Frente a nosotros la catedral se erguía con imponente compacidad, la piedra revestida de verdín y enganchadas en las agujas de ambas torres vedijas de bruma tenue.

—La escritura automática es puro narcisismo y yo no creo que de la falta absoluta de método pueda resultar jamás una obra apreciable. Los surrealistas eran tipos expertos en llamar la atención, eso es todo. En España el surrealismo no tuvo el mismo carácter beligerante y exhibicionista que en Francia y contribuyó a crear un periodo de fecundidad literaria, aunque restringido a la poesía, que como tú bien sabes es un terreno donde suelen abundar los majaretas.

Las objeciones de Checho Aizpurua al surrealismo aquella tarde turbia y lluviosa no consiguieron apartarme de mi propósito; antes bien avivaron mi curiosidad, exacerbando el estado de impaciencia y nerviosismo que me embargaba. Tenía la impresión sobrecogedora de hallarme en los prolegómenos de un acontecimiento crucial de mi biografía, en vísperas acaso de una batalla en la que, para alcanzar la victoria, habría de esforzarme con el denuedo y la pericia de un combatiente de primera línea. Ardía dentro de mí, al modo de una brasa en medio de toda aquella zarabanda de pensamientos y emociones, el placer previo al pecado mortal que se comete a sabiendas, y aunque a la sazón ya no mantenía trato con las divinidades, no por eso dejaba de representarme al surrealismo —impulsado seguramente por una interpretación superficial de las palabras de Aizpurua— con tintes religiosos, a la manera de una oscura herejía, de una confabulación satánica, de un goce espiritual perverso.

De cuanto había dicho mi compañero de facultad en el autobús de línea y más tarde bajo los arcos de la plazoleta, frente a la catedral del Buen Pastor, quizá yo no retuve sino lo meramente episódico.

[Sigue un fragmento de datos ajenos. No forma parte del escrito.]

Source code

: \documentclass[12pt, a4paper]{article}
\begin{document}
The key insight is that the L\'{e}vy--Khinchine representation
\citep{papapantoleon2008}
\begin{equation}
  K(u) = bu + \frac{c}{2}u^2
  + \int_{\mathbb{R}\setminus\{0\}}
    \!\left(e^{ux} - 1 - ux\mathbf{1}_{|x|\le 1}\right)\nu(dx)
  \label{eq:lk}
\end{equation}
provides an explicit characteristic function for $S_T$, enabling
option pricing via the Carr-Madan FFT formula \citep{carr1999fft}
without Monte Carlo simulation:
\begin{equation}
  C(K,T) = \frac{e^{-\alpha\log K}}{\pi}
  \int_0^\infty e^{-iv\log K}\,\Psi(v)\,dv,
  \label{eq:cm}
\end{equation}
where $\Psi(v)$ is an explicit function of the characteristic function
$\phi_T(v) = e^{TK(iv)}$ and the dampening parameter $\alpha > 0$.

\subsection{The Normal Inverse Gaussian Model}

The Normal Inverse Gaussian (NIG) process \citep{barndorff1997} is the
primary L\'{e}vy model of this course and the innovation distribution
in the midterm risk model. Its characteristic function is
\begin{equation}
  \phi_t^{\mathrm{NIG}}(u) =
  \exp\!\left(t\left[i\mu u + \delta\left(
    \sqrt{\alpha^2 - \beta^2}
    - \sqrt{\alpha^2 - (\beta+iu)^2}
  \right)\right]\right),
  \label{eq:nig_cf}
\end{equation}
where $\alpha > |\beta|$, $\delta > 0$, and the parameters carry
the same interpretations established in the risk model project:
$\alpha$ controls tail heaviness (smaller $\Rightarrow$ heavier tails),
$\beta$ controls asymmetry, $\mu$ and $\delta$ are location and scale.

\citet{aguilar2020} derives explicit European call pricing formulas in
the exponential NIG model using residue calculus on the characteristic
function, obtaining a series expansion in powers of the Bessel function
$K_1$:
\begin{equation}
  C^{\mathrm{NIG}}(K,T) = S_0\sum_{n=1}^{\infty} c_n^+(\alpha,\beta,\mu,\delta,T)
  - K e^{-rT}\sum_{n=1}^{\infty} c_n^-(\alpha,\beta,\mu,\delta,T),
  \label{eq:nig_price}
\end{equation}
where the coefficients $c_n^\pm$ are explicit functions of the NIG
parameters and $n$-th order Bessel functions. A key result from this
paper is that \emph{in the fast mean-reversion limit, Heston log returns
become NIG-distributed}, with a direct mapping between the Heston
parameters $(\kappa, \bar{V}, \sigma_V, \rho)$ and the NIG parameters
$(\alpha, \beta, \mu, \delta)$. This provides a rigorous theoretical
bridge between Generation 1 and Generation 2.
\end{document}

Fuerte hechizo ejercieron sobre mí, por ejemplo, sus alusiones a las bebidas alcohólicas, las drogas y las pendencias, que me llevaron a columbrar, tras el vocablo surrealismo, una fiesta mágica con mucho bullicio y diversiones maléficas. Esa vislumbre se me figuraba confirmada por el jolgorio radiofónico que tanto me había impresionado al amanecer. Cierto que a mí, por mi carácter retraído, no me iba a resultar fácil adaptarme al estilo desvergonzado de aquella gente vocinglera; pero al mismo tiempo abrigaba grandísima confianza en mi destreza camaleónica a la hora de aparentar lo que no se es ni se cree de veras y sobrevivir una vez más con ayuda del disimulo. Y si a la postre el proyecto surrealista a que yo deseaba incorporarme a toda costa, no fuera sino lo dicho por Aizpurua —triquiñuela, charanga, ruidosa vaciedad—, no se me daba en el fondo poco ni mucho de ello, pues muy poco podía yo perder no siendo nadie en el mundillo de las letras y porque tampoco era yo tan simple que no supiese discernir de mis escritos auténticos algunos otros que adobaría de vez en cuando con el objeto de satisfacer las exigencias de ortodoxia por parte de mis futuros correligionarios. Y así, determiné que llegada la ocasión me partiría en dos mitades; la del poeta encerrado con su verdad secreta en casa y la del surrealista de quita y pon dispuesto a bailar el agua a cualquiera.